- Web Master
- June 11, 2019
Multilateral talks in China this week shied from recognizing the Taliban, but Beijing is still playing ball.
By Lynne O’Donnell, a columnist at Foreign Policy and an Australian journalist and author.
Taliban figures meeting with their neighbors in China this week are not likely to carry home the coveted gift of diplomatic recognition as Afghanistan’s legitimate government, though their ears are likely ringing with promises of investment in transportation, trade, and communications to help rebuild the country and consolidate their hold on power. But countries weary of their excesses and ineptitude are also lecturing the Taliban representatives on human rights, education for women and girls, law and order, regional security, and their ties to terrorist groups.
China is hosting a series of multilateral meetings this week to discuss Afghanistan, where the economy has imploded and millions of people are on the edge of starvation. Since the Taliban won a protracted war and took control last year, an already dire situation has become catastrophic. The foreign ministers of Russia, Pakistan, Iran, Tajikistan, Turkmenistan ,and Uzbekistan, as well as the Taliban, are in China for the third meeting of the so-called Foreign Ministers of Neighboring Countries of Afghanistan. Indonesia and Qatar are also present.
This meeting—which the host, China’s Foreign Minister Wang Yi, said aims “to help Afghanistan achieve peace, stability, and development at an early date”—will be followed by another of the so-called extended troika of China, Russia, Pakistan, and the United States. Tom West, the U.S. special representative for Afghanistan, is scheduled to attend.
Afghanistan’s neighbors and the United States will use the meetings to tell the Taliban that they won’t get something for nothing and that’s time to start acting like a responsible government. Tempers flared around the world after Taliban officials last week reversed a decision to allow older girls to go back to school.
“Recognition is an important question and has been for some time. We keep on discussing it with them, but they need more time to settle in,” said an official in Pakistan’s foreign ministry, who spoke on condition of anonymity.
Taliban figures see their attendance at international meetings as tacit acknowledgement of their legitimacy as Afghanistan’s government, and they talk privately about “silent recognition.” That’s a stretch, as recent actions by the Islamists have dismayed their neighbors, as well as the Western alliance, and led to retributive action just as the United States and the World Bank were considering easing financial sanctions on the Taliban and bringing Afghanistan back into the international community.
The confabs in Tunxi, in China’s Anhui province, come after the Taliban’s latest series of extreme edicts, including backtracking on girls’ secondary schooling, banning women from traveling alone by air, segregating men and women in public parks, forcing women to wear full-body coverings that cannot even show their feet, and ordering men to stop trimming their beards. Violent repression of dissent continues, with disappearances, detentions, beatings, and extrajudicial killings. There is no internal security or rule of law, and Taliban gunmen face regular firefights in a number of areas of the country.

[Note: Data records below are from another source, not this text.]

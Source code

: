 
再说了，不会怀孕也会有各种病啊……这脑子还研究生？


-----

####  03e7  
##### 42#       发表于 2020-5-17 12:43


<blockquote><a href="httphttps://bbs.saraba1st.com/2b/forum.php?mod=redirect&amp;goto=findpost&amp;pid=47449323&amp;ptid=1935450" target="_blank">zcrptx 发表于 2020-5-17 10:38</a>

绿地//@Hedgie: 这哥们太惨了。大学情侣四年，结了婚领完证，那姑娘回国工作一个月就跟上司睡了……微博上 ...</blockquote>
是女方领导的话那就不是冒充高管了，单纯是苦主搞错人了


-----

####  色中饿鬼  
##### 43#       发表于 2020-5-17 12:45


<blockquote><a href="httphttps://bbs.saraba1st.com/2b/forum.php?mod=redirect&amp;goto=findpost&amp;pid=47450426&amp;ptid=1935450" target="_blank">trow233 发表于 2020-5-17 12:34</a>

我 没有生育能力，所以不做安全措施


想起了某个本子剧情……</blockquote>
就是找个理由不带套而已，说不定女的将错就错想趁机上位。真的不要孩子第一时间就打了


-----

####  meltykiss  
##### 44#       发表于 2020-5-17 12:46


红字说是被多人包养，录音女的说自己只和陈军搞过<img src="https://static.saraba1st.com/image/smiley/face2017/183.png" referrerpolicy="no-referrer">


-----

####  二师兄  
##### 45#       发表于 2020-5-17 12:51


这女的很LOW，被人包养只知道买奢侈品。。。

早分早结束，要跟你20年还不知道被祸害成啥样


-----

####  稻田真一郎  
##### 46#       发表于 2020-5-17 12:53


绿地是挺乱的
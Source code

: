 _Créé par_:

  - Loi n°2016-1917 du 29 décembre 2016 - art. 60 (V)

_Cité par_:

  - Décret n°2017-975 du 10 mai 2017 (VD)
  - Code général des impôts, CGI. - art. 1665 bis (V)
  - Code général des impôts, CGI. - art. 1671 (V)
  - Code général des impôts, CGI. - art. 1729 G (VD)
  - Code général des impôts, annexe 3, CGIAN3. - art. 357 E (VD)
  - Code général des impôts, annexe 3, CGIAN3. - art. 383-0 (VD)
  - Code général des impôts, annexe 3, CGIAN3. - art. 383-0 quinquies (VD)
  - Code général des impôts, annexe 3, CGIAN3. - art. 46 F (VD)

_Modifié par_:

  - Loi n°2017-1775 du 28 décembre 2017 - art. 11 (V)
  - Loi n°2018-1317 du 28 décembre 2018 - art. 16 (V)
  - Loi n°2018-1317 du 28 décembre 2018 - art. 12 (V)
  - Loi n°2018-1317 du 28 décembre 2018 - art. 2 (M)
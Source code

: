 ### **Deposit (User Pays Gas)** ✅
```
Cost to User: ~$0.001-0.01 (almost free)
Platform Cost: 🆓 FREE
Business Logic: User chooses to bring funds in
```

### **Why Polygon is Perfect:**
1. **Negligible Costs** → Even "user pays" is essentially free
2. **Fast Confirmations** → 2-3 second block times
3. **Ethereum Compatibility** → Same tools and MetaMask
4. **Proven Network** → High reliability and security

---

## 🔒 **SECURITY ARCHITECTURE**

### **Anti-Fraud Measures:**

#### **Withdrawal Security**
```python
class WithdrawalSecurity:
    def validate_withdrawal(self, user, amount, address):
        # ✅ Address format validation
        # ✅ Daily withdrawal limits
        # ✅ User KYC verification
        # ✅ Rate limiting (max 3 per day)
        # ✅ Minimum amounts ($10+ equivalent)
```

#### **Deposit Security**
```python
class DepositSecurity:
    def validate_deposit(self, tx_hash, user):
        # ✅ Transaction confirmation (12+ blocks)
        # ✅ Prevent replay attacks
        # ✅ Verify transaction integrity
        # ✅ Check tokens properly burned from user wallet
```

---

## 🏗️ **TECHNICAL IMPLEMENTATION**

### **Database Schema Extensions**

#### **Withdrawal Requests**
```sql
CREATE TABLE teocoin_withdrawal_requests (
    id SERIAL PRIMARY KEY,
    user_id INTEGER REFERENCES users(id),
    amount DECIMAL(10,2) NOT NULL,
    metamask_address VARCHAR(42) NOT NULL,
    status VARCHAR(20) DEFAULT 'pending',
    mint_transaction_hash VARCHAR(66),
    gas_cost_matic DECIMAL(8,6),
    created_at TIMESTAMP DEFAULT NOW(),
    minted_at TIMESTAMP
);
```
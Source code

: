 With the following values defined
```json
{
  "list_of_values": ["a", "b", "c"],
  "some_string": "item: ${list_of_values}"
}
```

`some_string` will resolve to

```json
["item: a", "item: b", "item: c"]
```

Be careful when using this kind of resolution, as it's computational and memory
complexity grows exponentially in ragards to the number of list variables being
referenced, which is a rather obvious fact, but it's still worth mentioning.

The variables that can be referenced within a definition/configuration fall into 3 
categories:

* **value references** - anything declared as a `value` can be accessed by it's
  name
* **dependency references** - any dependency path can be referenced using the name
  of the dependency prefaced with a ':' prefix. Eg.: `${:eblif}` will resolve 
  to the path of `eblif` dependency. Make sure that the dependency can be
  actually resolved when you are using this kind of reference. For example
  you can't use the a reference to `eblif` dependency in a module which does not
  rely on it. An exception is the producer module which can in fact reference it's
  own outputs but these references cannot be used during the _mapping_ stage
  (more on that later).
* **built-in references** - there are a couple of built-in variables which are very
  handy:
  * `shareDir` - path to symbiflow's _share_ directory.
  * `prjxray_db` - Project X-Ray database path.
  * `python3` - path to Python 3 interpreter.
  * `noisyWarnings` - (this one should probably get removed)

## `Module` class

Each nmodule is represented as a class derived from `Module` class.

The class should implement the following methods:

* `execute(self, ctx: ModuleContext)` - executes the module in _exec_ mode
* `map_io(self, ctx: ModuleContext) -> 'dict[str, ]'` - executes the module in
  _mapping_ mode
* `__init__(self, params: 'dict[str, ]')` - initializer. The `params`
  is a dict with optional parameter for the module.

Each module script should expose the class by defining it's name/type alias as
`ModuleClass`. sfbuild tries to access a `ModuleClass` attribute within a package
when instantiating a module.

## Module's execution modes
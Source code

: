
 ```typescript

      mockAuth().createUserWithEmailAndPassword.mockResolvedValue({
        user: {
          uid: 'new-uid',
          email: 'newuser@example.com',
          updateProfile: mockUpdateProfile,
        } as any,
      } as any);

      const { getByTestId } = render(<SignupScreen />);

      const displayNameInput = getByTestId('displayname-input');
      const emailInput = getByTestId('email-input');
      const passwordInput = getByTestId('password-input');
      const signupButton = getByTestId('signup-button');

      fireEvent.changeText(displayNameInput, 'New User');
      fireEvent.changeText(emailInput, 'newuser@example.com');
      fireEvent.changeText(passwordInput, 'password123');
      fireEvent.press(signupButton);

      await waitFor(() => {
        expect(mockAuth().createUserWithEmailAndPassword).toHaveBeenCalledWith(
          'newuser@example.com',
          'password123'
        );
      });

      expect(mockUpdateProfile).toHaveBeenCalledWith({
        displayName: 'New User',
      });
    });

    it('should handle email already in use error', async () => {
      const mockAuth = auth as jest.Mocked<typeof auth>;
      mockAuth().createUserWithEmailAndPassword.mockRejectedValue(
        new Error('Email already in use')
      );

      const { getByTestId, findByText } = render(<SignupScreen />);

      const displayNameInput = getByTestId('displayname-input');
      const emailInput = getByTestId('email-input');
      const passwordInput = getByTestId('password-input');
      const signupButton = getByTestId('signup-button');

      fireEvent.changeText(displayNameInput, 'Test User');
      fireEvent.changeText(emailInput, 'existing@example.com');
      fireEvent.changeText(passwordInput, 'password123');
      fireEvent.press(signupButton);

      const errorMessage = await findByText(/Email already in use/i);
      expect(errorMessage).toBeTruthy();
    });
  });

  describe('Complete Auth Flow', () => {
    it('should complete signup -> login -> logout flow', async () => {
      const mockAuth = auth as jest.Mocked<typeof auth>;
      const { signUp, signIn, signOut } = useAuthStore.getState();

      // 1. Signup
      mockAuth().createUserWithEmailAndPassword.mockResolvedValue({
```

The meeting “is likely to focus on the development, or lack thereof, of progress since the Taliban takeover,” said a senior advisor to Pakistan’s government, on condition he not be named. He said there will be a focus on the Taliban’s about-face on girls’ education.
“It is too early to be discussing recognition of the Taliban regime in the light of lack of progress on some key fronts,” he said.
While China and other countries may
withhold diplomatic recognition for now, Beijing is moving ahead with
efforts to boost another sort of recognition. A security source said
China has promised to provide the Taliban with surveillance equipment,
which Chinese authorities have developed and used with great effect to
tighten their grip on authoritarian power, especially in the Xinjiang
region, where millions of Muslim Uyghurs have been targeted for
“reeducation” in a campaign that has been labeled a genocide.